The problem:
Write the records out once more, exactly as they are given.

Data records:

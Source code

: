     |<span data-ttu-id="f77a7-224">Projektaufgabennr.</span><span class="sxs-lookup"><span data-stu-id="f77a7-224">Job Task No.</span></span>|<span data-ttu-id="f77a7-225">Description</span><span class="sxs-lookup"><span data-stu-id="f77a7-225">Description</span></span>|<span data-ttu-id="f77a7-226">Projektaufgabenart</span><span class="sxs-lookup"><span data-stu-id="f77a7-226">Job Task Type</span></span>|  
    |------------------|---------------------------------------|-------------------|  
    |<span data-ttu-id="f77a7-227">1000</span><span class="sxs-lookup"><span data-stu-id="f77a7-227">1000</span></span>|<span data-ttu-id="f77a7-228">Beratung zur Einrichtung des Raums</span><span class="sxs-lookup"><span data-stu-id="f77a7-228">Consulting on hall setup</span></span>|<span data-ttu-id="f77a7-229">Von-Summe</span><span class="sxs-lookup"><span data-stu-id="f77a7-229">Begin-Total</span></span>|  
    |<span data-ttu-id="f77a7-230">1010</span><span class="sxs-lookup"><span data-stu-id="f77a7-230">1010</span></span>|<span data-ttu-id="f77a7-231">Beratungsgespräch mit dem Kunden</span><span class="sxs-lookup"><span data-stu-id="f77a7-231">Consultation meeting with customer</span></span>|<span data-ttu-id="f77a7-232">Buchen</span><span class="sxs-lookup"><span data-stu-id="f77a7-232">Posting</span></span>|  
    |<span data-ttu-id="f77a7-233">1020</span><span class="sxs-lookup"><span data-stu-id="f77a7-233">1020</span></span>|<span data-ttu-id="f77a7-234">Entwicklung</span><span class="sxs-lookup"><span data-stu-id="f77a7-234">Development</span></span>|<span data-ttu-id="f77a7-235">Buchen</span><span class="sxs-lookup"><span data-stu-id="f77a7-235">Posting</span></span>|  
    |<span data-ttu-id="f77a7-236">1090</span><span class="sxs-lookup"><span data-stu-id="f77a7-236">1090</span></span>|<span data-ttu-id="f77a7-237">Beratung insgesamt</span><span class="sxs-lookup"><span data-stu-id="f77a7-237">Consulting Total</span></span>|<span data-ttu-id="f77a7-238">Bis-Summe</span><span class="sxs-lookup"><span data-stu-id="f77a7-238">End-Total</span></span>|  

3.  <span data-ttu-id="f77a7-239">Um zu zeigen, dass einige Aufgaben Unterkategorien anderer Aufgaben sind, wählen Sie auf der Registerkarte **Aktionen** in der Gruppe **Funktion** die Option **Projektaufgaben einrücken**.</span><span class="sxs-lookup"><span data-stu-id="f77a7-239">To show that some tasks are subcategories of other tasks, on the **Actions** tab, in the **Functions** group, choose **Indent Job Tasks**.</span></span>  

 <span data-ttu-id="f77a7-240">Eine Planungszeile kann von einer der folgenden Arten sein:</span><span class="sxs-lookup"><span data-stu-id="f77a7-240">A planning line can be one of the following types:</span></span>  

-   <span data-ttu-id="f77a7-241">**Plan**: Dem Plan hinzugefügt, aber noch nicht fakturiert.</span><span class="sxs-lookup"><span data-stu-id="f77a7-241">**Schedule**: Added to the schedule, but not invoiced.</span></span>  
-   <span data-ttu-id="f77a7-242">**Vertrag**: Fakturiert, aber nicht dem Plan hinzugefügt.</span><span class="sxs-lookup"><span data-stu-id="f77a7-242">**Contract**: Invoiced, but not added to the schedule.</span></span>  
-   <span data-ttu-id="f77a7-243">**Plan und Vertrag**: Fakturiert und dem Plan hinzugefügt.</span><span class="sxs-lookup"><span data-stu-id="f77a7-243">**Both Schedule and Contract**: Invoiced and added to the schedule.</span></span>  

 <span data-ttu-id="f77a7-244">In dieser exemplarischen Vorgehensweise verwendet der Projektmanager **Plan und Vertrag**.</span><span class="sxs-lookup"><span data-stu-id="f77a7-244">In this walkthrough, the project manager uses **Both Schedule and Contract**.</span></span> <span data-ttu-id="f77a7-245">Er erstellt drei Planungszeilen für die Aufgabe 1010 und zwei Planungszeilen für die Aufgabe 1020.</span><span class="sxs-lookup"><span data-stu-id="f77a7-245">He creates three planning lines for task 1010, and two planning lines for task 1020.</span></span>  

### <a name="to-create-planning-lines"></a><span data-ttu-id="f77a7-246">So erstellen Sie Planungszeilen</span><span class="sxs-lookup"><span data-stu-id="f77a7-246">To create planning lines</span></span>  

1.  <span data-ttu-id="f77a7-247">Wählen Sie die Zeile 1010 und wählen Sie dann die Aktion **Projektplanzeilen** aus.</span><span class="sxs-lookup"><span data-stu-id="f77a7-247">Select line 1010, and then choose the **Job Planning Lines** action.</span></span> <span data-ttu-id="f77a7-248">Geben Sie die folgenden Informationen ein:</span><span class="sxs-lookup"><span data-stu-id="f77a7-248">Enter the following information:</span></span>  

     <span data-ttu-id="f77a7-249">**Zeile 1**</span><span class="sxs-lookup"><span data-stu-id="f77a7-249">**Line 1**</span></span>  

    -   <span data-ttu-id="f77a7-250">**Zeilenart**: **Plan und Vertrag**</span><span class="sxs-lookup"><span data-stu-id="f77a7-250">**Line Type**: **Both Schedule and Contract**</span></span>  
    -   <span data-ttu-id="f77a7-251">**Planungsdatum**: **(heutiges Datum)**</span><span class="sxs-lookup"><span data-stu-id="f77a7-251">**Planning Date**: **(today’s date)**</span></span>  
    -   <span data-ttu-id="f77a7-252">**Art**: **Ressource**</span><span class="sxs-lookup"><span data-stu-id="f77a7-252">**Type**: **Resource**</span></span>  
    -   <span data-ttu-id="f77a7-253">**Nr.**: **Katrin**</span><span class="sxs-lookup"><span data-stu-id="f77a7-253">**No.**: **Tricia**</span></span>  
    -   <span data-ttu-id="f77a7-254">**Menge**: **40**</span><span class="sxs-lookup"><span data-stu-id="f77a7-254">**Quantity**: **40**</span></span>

Response to this exercise:
Source code

:     |<span data-ttu-id="f77a7-224">Projektaufgabennr.</span><span class="sxs-lookup"><span data-stu-id="f77a7-224">Job Task No.</span></span>|<span data-ttu-id="f77a7-225">Description</span><span class="sxs-lookup"><span data-stu-id="f77a7-225">Description</span></span>|<span data-ttu-id="f77a7-226">Projektaufgabenart</span><span class="sxs-lookup"><span data-stu-id="f77a7-226">Job Task Type</span></span>|  
    |------------------|---------------------------------------|-------------------|  
    |<span data-ttu-id="f77a7-227">1000</span><span class="sxs-lookup"><span data-stu-id="f77a7-227">1000</span></span>|<span data-ttu-id="f77a7-228">Beratung zur Einrichtung des Raums</span><span class="sxs-lookup"><span data-stu-id="f77a7-228">Consulting on hall setup</span></span>|<span data-ttu-id="f77a7-229">Von-Summe</span><span class="sxs-lookup"><span data-stu-id="f77a7-229">Begin-Total</span></span>|  
    |<span data-ttu-id="f77a7-230">1010</span><span class="sxs-lookup"><span data-stu-id="f77a7-230">1010</span></span>|<span data-ttu-id="f77a7-231">Beratungsgespräch mit dem Kunden</span><span class="sxs-lookup"><span data-stu-id="f77a7-231">Consultation meeting with customer</span></span>|<span data-ttu-id="f77a7-232">Buchen</span><span class="sxs-lookup"><span data-stu-id="f77a7-232">Posting</span></span>|  
    |<span data-ttu-id="f77a7-233">1020</span><span class="sxs-lookup"><span data-stu-id="f77a7-233">1020</span></span>|<span data-ttu-id="f77a7-234">Entwicklung</span><span class="sxs-lookup"><span data-stu-id="f77a7-234">Development</span></span>|<span data-ttu-id="f77a7-235">Buchen</span><span class="sxs-lookup"><span data-stu-id="f77a7-235">Posting</span></span>|  
    |<span data-ttu-id="f77a7-236">1090</span><span class="sxs-lookup"><span data-stu-id="f77a7-236">1090</span></span>|<span data-ttu-id="f77a7-237">Beratung insgesamt</span><span class="sxs-lookup"><span data-stu-id="f77a7-237">Consulting Total</span></span>|<span data-ttu-id="f77a7-238">Bis-Summe</span><span class="sxs-lookup"><span data-stu-id="f77a7-238">End-Total</span></span>|  

3.  <span data-ttu-id="f77a7-239">Um zu zeigen, dass einige Aufgaben Unterkategorien anderer Aufgaben sind, wählen Sie auf der Registerkarte **Aktionen** in der Gruppe **Funktion** die Option **Projektaufgaben einrücken**.</span><span class="sxs-lookup"><span data-stu-id="f77a7-239">To show that some tasks are subcategories of other tasks, on the **Actions** tab, in the **Functions** group, choose **Indent Job Tasks**.</span></span>  

 <span data-ttu-id="f77a7-240">Eine Planungszeile kann von einer der folgenden Arten sein:</span><span class="sxs-lookup"><span data-stu-id="f77a7-240">A planning line can be one of the following types:</span></span>  

-   <span data-ttu-id="f77a7-241">**Plan**: Dem Plan hinzugefügt, aber noch nicht fakturiert.</span><span class="sxs-lookup"><span data-stu-id="f77a7-241">**Schedule**: Added to the schedule, but not invoiced.</span></span>  
-   <span data-ttu-id="f77a7-242">**Vertrag**: Fakturiert, aber nicht dem Plan hinzugefügt.</span><span class="sxs-lookup"><span data-stu-id="f77a7-242">**Contract**: Invoiced, but not added to the schedule.</span></span>  
-   <span data-ttu-id="f77a7-243">**Plan und Vertrag**: Fakturiert und dem Plan hinzugefügt.</span><span class="sxs-lookup"><span data-stu-id="f77a7-243">**Both Schedule and Contract**: Invoiced and added to the schedule.</span></span>  

 <span data-ttu-id="f77a7-244">In dieser exemplarischen Vorgehensweise verwendet der Projektmanager **Plan und Vertrag**.</span><span class="sxs-lookup"><span data-stu-id="f77a7-244">In this walkthrough, the project manager uses **Both Schedule and Contract**.</span></span> <span data-ttu-id="f77a7-245">Er erstellt drei Planungszeilen für die Aufgabe 1010 und zwei Planungszeilen für die Aufgabe 1020.</span><span class="sxs-lookup"><span data-stu-id="f77a7-245">He creates three planning lines for task 1010, and two planning lines for task 1020.</span></span>  

### <a name="to-create-planning-lines"></a><span data-ttu-id="f77a7-246">So erstellen Sie Planungszeilen</span><span class="sxs-lookup"><span data-stu-id="f77a7-246">To create planning lines</span></span>  

1.  <span data-ttu-id="f77a7-247">Wählen Sie die Zeile 1010 und wählen Sie dann die Aktion **Projektplanzeilen** aus.</span><span class="sxs-lookup"><span data-stu-id="f77a7-247">Select line 1010, and then choose the **Job Planning Lines** action.</span></span> <span data-ttu-id="f77a7-248">Geben Sie die folgenden Informationen ein:</span><span class="sxs-lookup"><span data-stu-id="f77a7-248">Enter the following information:</span></span>  

     <span data-ttu-id="f77a7-249">**Zeile 1**</span><span class="sxs-lookup"><span data-stu-id="f77a7-249">**Line 1**</span></span>  

    -   <span data-ttu-id="f77a7-250">**Zeilenart**: **Plan und Vertrag**</span><span class="sxs-lookup"><span data-stu-id="f77a7-250">**Line Type**: **Both Schedule and Contract**</span></span>  
    -   <span data-ttu-id="f77a7-251">**Planungsdatum**: **(heutiges Datum)**</span><span class="sxs-lookup"><span data-stu-id="f77a7-251">**Planning Date**: **(today’s date)**</span></span>  
    -   <span data-ttu-id="f77a7-252">**Art**: **Ressource**</span><span class="sxs-lookup"><span data-stu-id="f77a7-252">**Type**: **Resource**</span></span>  
    -   <span data-ttu-id="f77a7-253">**Nr.**: **Katrin**</span><span class="sxs-lookup"><span data-stu-id="f77a7-253">**No.**: **Tricia**</span></span>  
    -   <span data-ttu-id="f77a7-254">**Menge**: **40**</span><span class="sxs-lookup"><span data-stu-id="f77a7-254">**Quantity**: **40**</span></span>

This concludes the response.